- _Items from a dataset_
·····

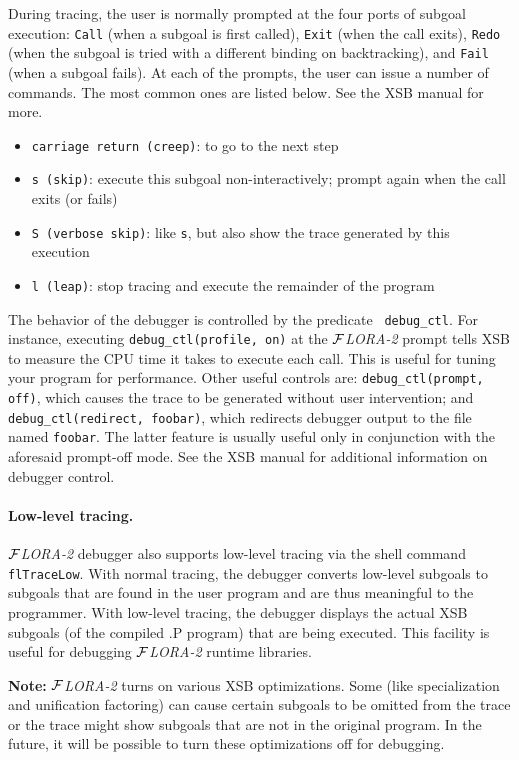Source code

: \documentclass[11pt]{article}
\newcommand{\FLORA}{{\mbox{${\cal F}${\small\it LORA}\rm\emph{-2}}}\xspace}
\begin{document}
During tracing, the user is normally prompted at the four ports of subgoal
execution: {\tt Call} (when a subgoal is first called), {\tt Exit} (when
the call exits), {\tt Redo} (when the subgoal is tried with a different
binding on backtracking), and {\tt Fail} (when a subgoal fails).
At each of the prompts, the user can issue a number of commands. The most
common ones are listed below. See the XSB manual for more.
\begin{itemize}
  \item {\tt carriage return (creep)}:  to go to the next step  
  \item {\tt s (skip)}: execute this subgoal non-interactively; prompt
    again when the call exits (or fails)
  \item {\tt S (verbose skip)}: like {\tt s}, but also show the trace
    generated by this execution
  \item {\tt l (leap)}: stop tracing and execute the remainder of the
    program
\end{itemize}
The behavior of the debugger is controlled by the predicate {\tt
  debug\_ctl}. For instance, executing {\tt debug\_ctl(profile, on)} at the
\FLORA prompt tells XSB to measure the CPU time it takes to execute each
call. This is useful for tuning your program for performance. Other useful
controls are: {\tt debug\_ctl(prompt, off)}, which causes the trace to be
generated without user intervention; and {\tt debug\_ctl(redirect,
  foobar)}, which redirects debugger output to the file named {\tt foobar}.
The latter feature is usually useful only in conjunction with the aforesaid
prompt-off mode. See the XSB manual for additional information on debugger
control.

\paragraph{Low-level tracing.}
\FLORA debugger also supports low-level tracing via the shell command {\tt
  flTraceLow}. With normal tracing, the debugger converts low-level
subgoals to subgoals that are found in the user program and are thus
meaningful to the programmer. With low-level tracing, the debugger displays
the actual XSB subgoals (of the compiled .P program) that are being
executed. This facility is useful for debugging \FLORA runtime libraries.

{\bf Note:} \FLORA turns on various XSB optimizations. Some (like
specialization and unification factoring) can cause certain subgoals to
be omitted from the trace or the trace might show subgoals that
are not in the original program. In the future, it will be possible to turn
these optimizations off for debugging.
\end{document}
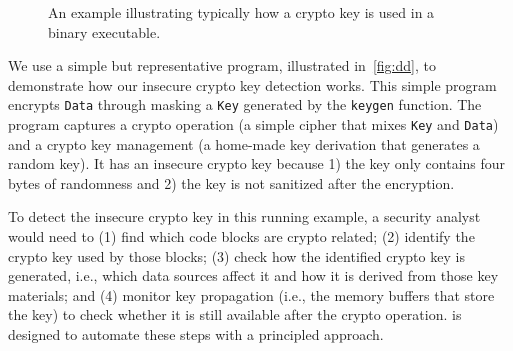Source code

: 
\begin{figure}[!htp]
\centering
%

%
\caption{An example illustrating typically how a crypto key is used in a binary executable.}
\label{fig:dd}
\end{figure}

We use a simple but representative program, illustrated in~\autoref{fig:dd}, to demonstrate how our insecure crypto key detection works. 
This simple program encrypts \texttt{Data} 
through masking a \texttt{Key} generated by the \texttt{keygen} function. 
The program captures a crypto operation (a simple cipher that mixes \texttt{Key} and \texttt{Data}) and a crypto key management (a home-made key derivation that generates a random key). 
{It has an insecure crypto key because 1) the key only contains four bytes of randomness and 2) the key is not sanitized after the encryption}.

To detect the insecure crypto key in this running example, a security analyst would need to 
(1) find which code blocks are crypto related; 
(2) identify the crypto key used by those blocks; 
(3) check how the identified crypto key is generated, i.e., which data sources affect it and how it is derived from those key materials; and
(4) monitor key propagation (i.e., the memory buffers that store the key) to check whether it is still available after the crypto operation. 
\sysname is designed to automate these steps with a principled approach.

·····

- _PROBLEM DESCRIPTION_
Leave out the pictures and reproduce the rest of the records exactly.

- _FINISHED TASK_
Source code

: \documentclass[11pt]{article}
\newcommand{\FLORA}{{\mbox{${\cal F}${\small\it LORA}\rm\emph{-2}}}\xspace}
\begin{document}
During tracing, the user is normally prompted at the four ports of subgoal
execution: {\tt Call} (when a subgoal is first called), {\tt Exit} (when
the call exits), {\tt Redo} (when the subgoal is tried with a different
binding on backtracking), and {\tt Fail} (when a subgoal fails).
At each of the prompts, the user can issue a number of commands. The most
common ones are listed below. See the XSB manual for more.
\begin{itemize}
  \item {\tt carriage return (creep)}:  to go to the next step  
  \item {\tt s (skip)}: execute this subgoal non-interactively; prompt
    again when the call exits (or fails)
  \item {\tt S (verbose skip)}: like {\tt s}, but also show the trace
    generated by this execution
  \item {\tt l (leap)}: stop tracing and execute the remainder of the
    program
\end{itemize}
The behavior of the debugger is controlled by the predicate {\tt
  debug\_ctl}. For instance, executing {\tt debug\_ctl(profile, on)} at the
\FLORA prompt tells XSB to measure the CPU time it takes to execute each
call. This is useful for tuning your program for performance. Other useful
controls are: {\tt debug\_ctl(prompt, off)}, which causes the trace to be
generated without user intervention; and {\tt debug\_ctl(redirect,
  foobar)}, which redirects debugger output to the file named {\tt foobar}.
The latter feature is usually useful only in conjunction with the aforesaid
prompt-off mode. See the XSB manual for additional information on debugger
control.

\paragraph{Low-level tracing.}
\FLORA debugger also supports low-level tracing via the shell command {\tt
  flTraceLow}. With normal tracing, the debugger converts low-level
subgoals to subgoals that are found in the user program and are thus
meaningful to the programmer. With low-level tracing, the debugger displays
the actual XSB subgoals (of the compiled .P program) that are being
executed. This facility is useful for debugging \FLORA runtime libraries.

{\bf Note:} \FLORA turns on various XSB optimizations. Some (like
specialization and unification factoring) can cause certain subgoals to
be omitted from the trace or the trace might show subgoals that
are not in the original program. In the future, it will be possible to turn
these optimizations off for debugging.
\end{document}
Source code

: 
\begin{figure}[!htp]
\centering
%

%
\caption{An example illustrating typically how a crypto key is used in a binary executable.}
\label{fig:dd}
\end{figure}

We use a simple but representative program, illustrated in~\autoref{fig:dd}, to demonstrate how our insecure crypto key detection works. 
This simple program encrypts \texttt{Data} 
through masking a \texttt{Key} generated by the \texttt{keygen} function. 
The program captures a crypto operation (a simple cipher that mixes \texttt{Key} and \texttt{Data}) and a crypto key management (a home-made key derivation that generates a random key). 
{It has an insecure crypto key because 1) the key only contains four bytes of randomness and 2) the key is not sanitized after the encryption}.

To detect the insecure crypto key in this running example, a security analyst would need to 
(1) find which code blocks are crypto related; 
(2) identify the crypto key used by those blocks; 
(3) check how the identified crypto key is generated, i.e., which data sources affect it and how it is derived from those key materials; and
(4) monitor key propagation (i.e., the memory buffers that store the key) to check whether it is still available after the crypto operation. 
\sysname is designed to automate these steps with a principled approach.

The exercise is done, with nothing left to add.